Data section:
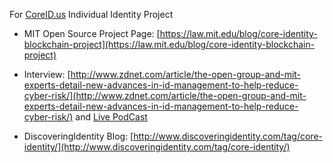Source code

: For [CoreID.us](http://coreid.me) Individual Identity Project

* MIT Open Source Project Page: [https://law.mit.edu/blog/core-identity-blockchain-project](https://law.mit.edu/blog/core-identity-blockchain-project)

* Interview: [http://www.zdnet.com/article/the-open-group-and-mit-experts-detail-new-advances-in-id-management-to-help-reduce-cyber-risk/](http://www.zdnet.com/article/the-open-group-and-mit-experts-detail-new-advances-in-id-management-to-help-reduce-cyber-risk/) and [Live PodCast](https://github.com/coreidentity/coreid/blob/master/docs/media/BriefingsDirect-The_Open_Group_and_MIT_Experts_Detail_New_Advances_in_Identity_Management_to_Help_Reduce_Cyber_Risk.mp3?raw=true)

* DiscoveringIdentity Blog: [http://www.discoveringidentity.com/tag/core-identity/](http://www.discoveringidentity.com/tag/core-identity/)
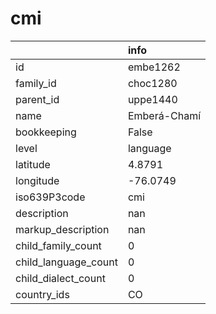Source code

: # cmi
|                      | info         |
|:---------------------|:-------------|
| id                   | embe1262     |
| family_id            | choc1280     |
| parent_id            | uppe1440     |
| name                 | Emberá-Chamí |
| bookkeeping          | False        |
| level                | language     |
| latitude             | 4.8791       |
| longitude            | -76.0749     |
| iso639P3code         | cmi          |
| description          | nan          |
| markup_description   | nan          |
| child_family_count   | 0            |
| child_language_count | 0            |
| child_dialect_count  | 0            |
| country_ids          | CO           |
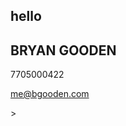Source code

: ## hello

## BRYAN GOODEN 

7705000422

me@bgooden.com

<source src="bgooden/31BD03CD-BCFC-41D6-AA10-E20EE9AC2F40.jpeg" /></video></strong></span></h2>>
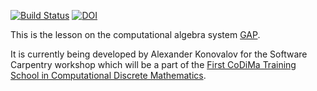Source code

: [![Build Status](https://travis-ci.org/alex-konovalov/gap-lesson.svg?branch=gh-pages)](https://travis-ci.org/alex-konovalov/gap-lesson)
[![DOI](https://zenodo.org/badge/44778145.svg)](https://zenodo.org/badge/latestdoi/44778145)

This is the lesson on the computational algebra system [GAP](http://www.gap-system.org).

It is currently being developed by Alexander Konovalov for the Software Carpentry
workshop which will be a part of the [First CoDiMa Training School in Computational
Discrete Mathematics](http://www.codima.ac.uk/school2015/).
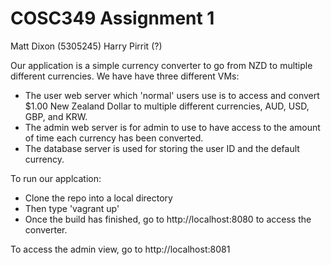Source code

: # COSC349 Assignment 1

Matt Dixon (5305245)
Harry Pirrit (?)

Our application is a simple currency converter to go from NZD to multiple different currencies. 
We have have three different VMs:
- The user web server which 'normal' users use is to access and convert $1.00 New Zealand Dollar to multiple different currencies, AUD, USD, GBP, and KRW.
- The admin web server is for admin to use to have access to the amount of time each currency has been converted.
- The database server is used for storing the user ID and the default currency. 


To run our applcation:
- Clone the repo into a local directory
- Then type 'vagrant up'
- Once the build has finished, go to http://localhost:8080 to access the converter.


To access the admin view, go to http://localhost:8081

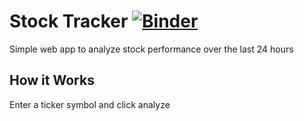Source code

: # Stock Tracker [![Binder](https://mybinder.org/badge_logo.svg)](https://mybinder.org/v2/gh/t-boeck/stock-tracker/HEAD?urlpath=voila%2Frender%2Fstock_tracker_v1.ipynb)
 Simple web app to analyze stock performance over the last 24 hours


## How it Works
Enter a ticker symbol and click analyze
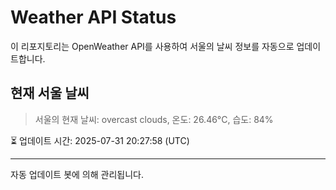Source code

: 
# Weather API Status

이 리포지토리는 OpenWeather API를 사용하여 서울의 날씨 정보를 자동으로 업데이트합니다.

## 현재 서울 날씨
> 서울의 현재 날씨: overcast clouds, 온도: 26.46°C, 습도: 84%

⏳ 업데이트 시간: 2025-07-31 20:27:58 (UTC)

---
자동 업데이트 봇에 의해 관리됩니다.
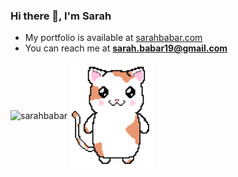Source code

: ### Hi there 👋, I'm Sarah

- My portfolio is available at [sarahbabar.com](https://sarahbabar.com/)
- You can reach me at **sarah.babar19@gmail.com**
<div>
    <img align=center src="https://stars.ncp.nathanferns.xyz/sarahbabar/gif?bgcolor=ffc2de&titlecolor=000000&outline=000000&textcolor=000000" alt="sarahbabar"/>
    <img align=center src="Images/pixel_kitten.png" width="135" height="auto" alt="cat"/>
<div>

<!--
**sarahbabar/sarahbabar** is a ✨ _special_ ✨ repository because its `README.md` (this file) appears on your GitHub profile.

Here are some ideas to get you started:

- 🔭 I’m currently working on ...
- 🌱 I’m currently learning ...
- 👯 I’m looking to collaborate on ...
- 🤔 I’m looking for help with ...
- 💬 Ask me about ...
- 📫 How to reach me: ...
- 😄 Pronouns: ...
- ⚡ Fun fact: ...
-->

The problem: Within the material, how many lines hold "stock"? Say only the number.

Answer to this exercise: 2